The plants EarthBalance used were mostly sea oats, augmented with bitter panicum and seashore elder, plunked into holes punched with an auger, fertilized and watered with a hydrogel, a substance that holds and slowly releases water. The vegetation is intended to help hold together the new dunes, which provide protection to oceanfront property as hurricane season rapidly approaches. The plants were grown in a greenhouse from seeds and cuttings of plants harvested from Emerald Isle in October, so everything planted was not just native, but local.

“You like to think every project gets better, and in this case, it has,” Mr. Rudolph said, referring to the three phases of the post-Florence project. “Everything, from the nourishment to the planting, was better.”

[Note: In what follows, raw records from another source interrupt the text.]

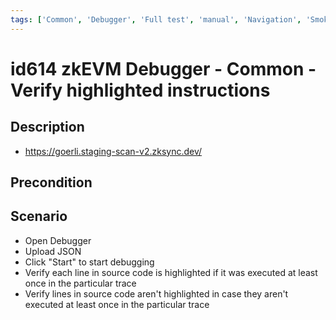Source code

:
 ```yaml
---
tags: ['Common', 'Debugger', 'Full test', 'manual', 'Navigation', 'Smoke test', 'ZKF-2464', 'Active']
---
```


# id614 zkEVM Debugger - Common - Verify highlighted instructions

## Description
  - https://goerli.staging-scan-v2.zksync.dev/

## Precondition


## Scenario
- Open Debugger
- Upload JSON
- Click "Start" to start debugging
- Verify each line in source code is highlighted if it was executed at least once in the particular trace
- Verify lines in source code aren't highlighted in case they aren't executed at least once in the particular trace
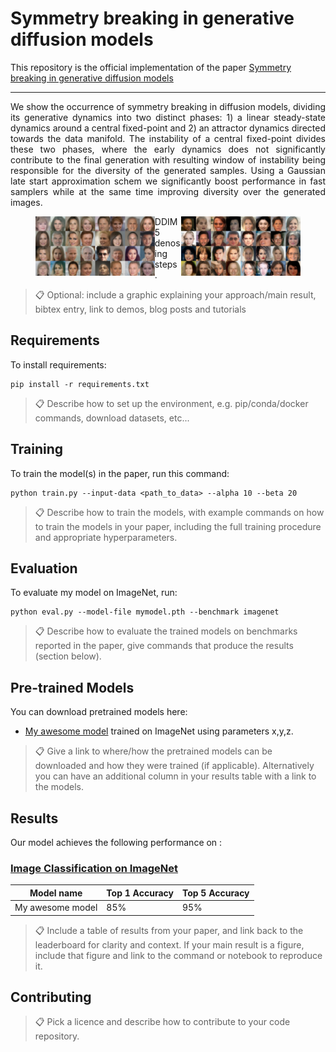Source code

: # Symmetry breaking in generative diffusion models

This repository is the official implementation of the paper [Symmetry breaking in generative diffusion models]()
 

---

<p style="text-align:justify">
We show the occurrence of symmetry breaking in diffusion models, dividing its generative 
dynamics into two distinct phases: 1) a linear steady-state dynamics around a central fixed-point and 2) an attractor
dynamics directed towards the data manifold. The instability of a central fixed-point divides these two phases, where
the early dynamics does not significantly contribute to the final generation with resulting window of instability being
responsible for the diversity of the generated samples. Using a Gaussian late start approximation schem 
we significantly boost performance in fast samplers while at the same time improving diversity over the generated images.
</p> 

<figure>
  <img src="./imgs/ddim_samples_diversity_5_800_tc_4.png" alt="Image 1" style="width:45%; float:left;">
  <img src="./imgs/gslddim_samples_diversity_5_500_tc_4.png" alt="Image 2" style="width:45%; float:right;">
  <figcaption>DDIM 5 denosing steps .</figcaption>
</figure>






>📋  Optional: include a graphic explaining your approach/main result, bibtex entry, link to demos, blog posts and tutorials

## Requirements

To install requirements:

```setup
pip install -r requirements.txt
```

>📋  Describe how to set up the environment, e.g. pip/conda/docker commands, download datasets, etc...

## Training

To train the model(s) in the paper, run this command:

```train
python train.py --input-data <path_to_data> --alpha 10 --beta 20
```

>📋  Describe how to train the models, with example commands on how to train the models in your paper, including the full training procedure and appropriate hyperparameters.

## Evaluation

To evaluate my model on ImageNet, run:

```eval
python eval.py --model-file mymodel.pth --benchmark imagenet
```

>📋  Describe how to evaluate the trained models on benchmarks reported in the paper, give commands that produce the results (section below).

## Pre-trained Models

You can download pretrained models here:

- [My awesome model](https://drive.google.com/mymodel.pth) trained on ImageNet using parameters x,y,z.

>📋  Give a link to where/how the pretrained models can be downloaded and how they were trained (if applicable).  Alternatively you can have an additional column in your results table with a link to the models.

## Results

Our model achieves the following performance on :

### [Image Classification on ImageNet](https://paperswithcode.com/sota/image-classification-on-imagenet)

| Model name         | Top 1 Accuracy  | Top 5 Accuracy |
| ------------------ |---------------- | -------------- |
| My awesome model   |     85%         |      95%       |

>📋  Include a table of results from your paper, and link back to the leaderboard for clarity and context. If your main result is a figure, include that figure and link to the command or notebook to reproduce it.


## Contributing

>📋  Pick a licence and describe how to contribute to your code repository. 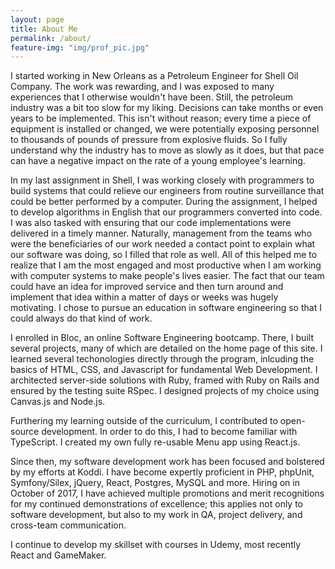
 ```yaml
---
layout: page
title: About Me
permalink: /about/
feature-img: "img/prof_pic.jpg"
---
```


I started working in New Orleans as a Petroleum Engineer for Shell Oil Company. The work was rewarding, and I was exposed to many experiences that I otherwise wouldn't have been. Still, the petroleum industry was a bit too slow for my liking. Decisions can take months or even years to be implemented. This isn't without reason; every time a piece of equipment is installed or changed, we were potentially exposing personnel to thousands of pounds of pressure from explosive fluids. So I fully understand why the industry has to move as slowly as it does, but that pace can have a negative impact on the rate of a young employee's learning.

In my last assignment in Shell, I was working closely with programmers to build systems that could relieve our engineers from routine surveillance that could be better performed by a computer. During the assignment, I helped to develop algorithms in English that our programmers converted into code. I was also tasked with ensuring that our code implementations were delivered in a timely manner. Naturally, management from the teams who were the beneficiaries of our work needed a contact point to explain what our software was doing, so I filled that role as well. All of this helped me to realize that I am the most engaged and most productive when I am working with computer systems to make people's lives easier. The fact that our team could have an idea for improved service and then turn around and implement that idea within a matter of days or weeks was hugely motivating. I chose to pursue an education in software engineering so that I could always do that kind of work.

I enrolled in Bloc, an online Software Engineering bootcamp. There, I built several projects, many of which are detailed on the home page of this site. I learned several techonologies directly through the program, inlcuding the basics of HTML, CSS, and Javascript for fundamental Web Development. I architected server-side solutions with Ruby, framed with Ruby on Rails and ensured by the testing suite RSpec. I designed projects of my choice using Canvas.js and Node.js.

Furthering my learning outside of the curriculum, I contributed to open-source development. In order to do this, I had to become familiar with TypeScript. I created my own fully re-usable Menu app using React.js.

Since then, my software development work has been focused and bolstered by my efforts at Koddi. I have become expertly proficient in PHP, phpUnit, Symfony/Silex, jQuery, React, Postgres, MySQL and more. Hiring on in October of 2017, I have achieved multiple promotions and merit recognitions for my continued demonstrations of excellence; this applies not only to software development, but also to my work in QA, project delivery, and cross-team communication.

I continue to develop my skillset with courses in Udemy, most recently React and GameMaker.
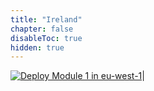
 ```yaml
---
title: "Ireland"
chapter: false
disableToc: true
hidden: true
---
```


<a href="https://console.aws.amazon.com/cloudformation/home?region=eu-west-1#/stacks/new?stackName=AWSK8SNetWksp-Env-Setup&templateURL=https://s3-us-west-2.amazonaws.com/cf-templates-1ddspry9lb16p-us-west-2/2019282z8t-cloud9.yaml" target="_blank">![Deploy Module 1 in eu-west-1](/images/deploy-to-aws.png)</a>|

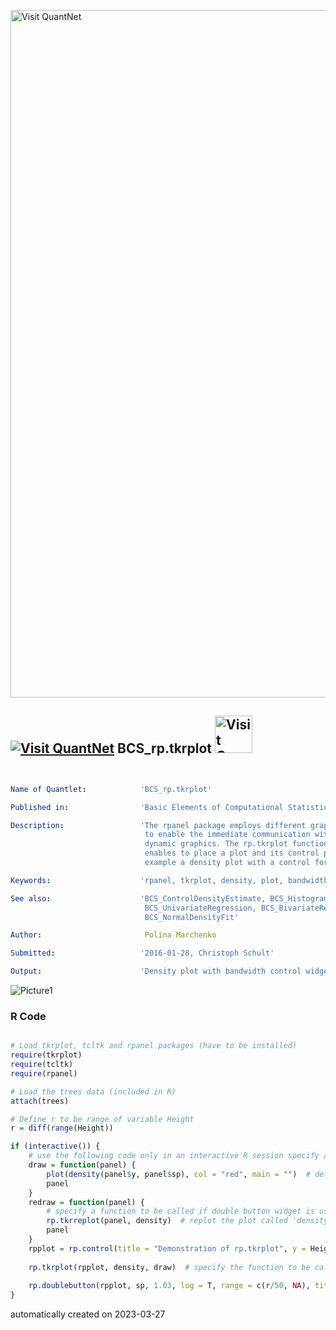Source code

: [<img src="https://github.com/QuantLet/Styleguide-and-FAQ/blob/master/pictures/banner.png" width="1100" alt="Visit QuantNet">](http://quantlet.de/)

## [<img src="https://github.com/QuantLet/Styleguide-and-FAQ/blob/master/pictures/qloqo.png" alt="Visit QuantNet">](http://quantlet.de/) **BCS_rp.tkrplot** [<img src="https://github.com/QuantLet/Styleguide-and-FAQ/blob/master/pictures/QN2.png" width="60" alt="Visit QuantNet 2.0">](http://quantlet.de/)

```yaml


Name of Quantlet:            'BCS_rp.tkrplot'

Published in:                'Basic Elements of Computational Statistics'

Description:                 'The rpanel package employs different graphical user interface (GUI) controls
                              to enable the immediate communication with the graphical output and provides
                              dynamic graphics. The rp.tkrplot function uses the tkrplot package and
                              enables to place a plot and its control panel in a single window. In this
                              example a density plot with a control for altering the bandwidth is drawn.'

Keywords:                    'rpanel, tkrplot, density, plot, bandwidth'

See also:                    'BCS_ControlDensityEstimate, BCS_HistogramBoxplotOption,
                              BCS_UnivariateRegression, BCS_BivariateRegression,
                              BCS_NormalDensityFit'

Author:                       Polina Marchenko

Submitted:                   '2016-01-28, Christoph Schult'

Output:                      'Density plot with bandwidth control widget.'

```

![Picture1](BCS_rp.tkrplot.png)

### R Code
```r

# Load tkrplot, tcltk and rpanel packages (have to be installed)
require(tkrplot)
require(tcltk)
require(rpanel)

# Load the trees data (included in R)
attach(trees)

# Define r to be range of variable Height
r = diff(range(Height))

if (interactive()) {
    # use the following code only in an interactive R session specify a function to be called by rp.tkrplot
    draw = function(panel) {
        plot(density(panel$y, panel$sp), col = "red", main = "")  # define color and title of plot
        panel
    }
    redraw = function(panel) {
        # specify a function to be called if double button widget is used
        rp.tkrreplot(panel, density)  # replot the plot called 'density' in the window 'panel'
        panel
    }
    rpplot = rp.control(title = "Demonstration of rp.tkrplot", y = Height, sp = r/8)  # variables controlled by control panel
    
    rp.tkrplot(rpplot, density, draw)  # specify the function to be called to draw the plot
    
    rp.doublebutton(rpplot, sp, 1.03, log = T, range = c(r/50, NA), title = "Bandwidth", action = redraw)  # call the function redraw if widget is used
}

```

automatically created on 2023-03-27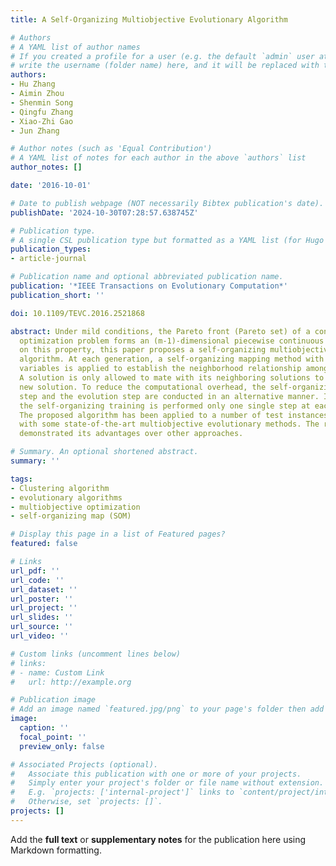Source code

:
 ```yaml
---
title: A Self-Organizing Multiobjective Evolutionary Algorithm

# Authors
# A YAML list of author names
# If you created a profile for a user (e.g. the default `admin` user at `content/authors/admin/`), 
# write the username (folder name) here, and it will be replaced with their full name and linked to their profile.
authors:
- Hu Zhang
- Aimin Zhou
- Shenmin Song
- Qingfu Zhang
- Xiao-Zhi Gao
- Jun Zhang

# Author notes (such as 'Equal Contribution')
# A YAML list of notes for each author in the above `authors` list
author_notes: []

date: '2016-10-01'

# Date to publish webpage (NOT necessarily Bibtex publication's date).
publishDate: '2024-10-30T07:28:57.638745Z'

# Publication type.
# A single CSL publication type but formatted as a YAML list (for Hugo requirements).
publication_types:
- article-journal

# Publication name and optional abbreviated publication name.
publication: '*IEEE Transactions on Evolutionary Computation*'
publication_short: ''

doi: 10.1109/TEVC.2016.2521868

abstract: Under mild conditions, the Pareto front (Pareto set) of a continuous m-objective
  optimization problem forms an (m-1)-dimensional piecewise continuous manifold. Based
  on this property, this paper proposes a self-organizing multiobjective evolutionary
  algorithm. At each generation, a self-organizing mapping method with (m-1) latent
  variables is applied to establish the neighborhood relationship among current solutions.
  A solution is only allowed to mate with its neighboring solutions to generate a
  new solution. To reduce the computational overhead, the self-organizing training
  step and the evolution step are conducted in an alternative manner. In other words,
  the self-organizing training is performed only one single step at each generation.
  The proposed algorithm has been applied to a number of test instances and compared
  with some state-of-the-art multiobjective evolutionary methods. The results have
  demonstrated its advantages over other approaches.

# Summary. An optional shortened abstract.
summary: ''

tags:
- Clustering algorithm
- evolutionary algorithms
- multiobjective optimization
- self-organizing map (SOM)

# Display this page in a list of Featured pages?
featured: false

# Links
url_pdf: ''
url_code: ''
url_dataset: ''
url_poster: ''
url_project: ''
url_slides: ''
url_source: ''
url_video: ''

# Custom links (uncomment lines below)
# links:
# - name: Custom Link
#   url: http://example.org

# Publication image
# Add an image named `featured.jpg/png` to your page's folder then add a caption below.
image:
  caption: ''
  focal_point: ''
  preview_only: false

# Associated Projects (optional).
#   Associate this publication with one or more of your projects.
#   Simply enter your project's folder or file name without extension.
#   E.g. `projects: ['internal-project']` links to `content/project/internal-project/index.md`.
#   Otherwise, set `projects: []`.
projects: []
---
```


Add the **full text** or **supplementary notes** for the publication here using Markdown formatting.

He and Emerald Isle officials are still urging beachgoers to stay off the dunes, as the small plants need time to stabilize and grow.

In a public service announcement on the town website, planning director Josh Edmondson said, “The public is reminded it is illegal to walk, sit, lay or play on the dunes, and we need your help to spread the message. Disrupting the dunes is harmful to the new plants, and the sand structures that help protect our coastline.”

He also reminded oceanfront property owners they will need to contact the town’s planning department to receive the proper permit before installing post-and-rope to mark walkways or put up sand fencing along the new dunes.